▶ What needs to be done
What is the number of lines in the data below that contain "blank"? Answer with that number and no other words.

Listed entries below:

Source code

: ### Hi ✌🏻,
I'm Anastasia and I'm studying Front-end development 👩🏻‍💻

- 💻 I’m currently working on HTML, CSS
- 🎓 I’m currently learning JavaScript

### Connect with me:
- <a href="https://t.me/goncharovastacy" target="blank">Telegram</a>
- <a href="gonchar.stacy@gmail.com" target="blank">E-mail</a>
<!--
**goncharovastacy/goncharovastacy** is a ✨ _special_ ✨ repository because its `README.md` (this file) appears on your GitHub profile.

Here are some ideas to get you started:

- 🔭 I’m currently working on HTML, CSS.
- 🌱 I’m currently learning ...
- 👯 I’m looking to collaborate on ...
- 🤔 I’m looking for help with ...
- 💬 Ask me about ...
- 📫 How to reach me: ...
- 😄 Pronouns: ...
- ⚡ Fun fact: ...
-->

End of Listed entries.

▶ Expected output
2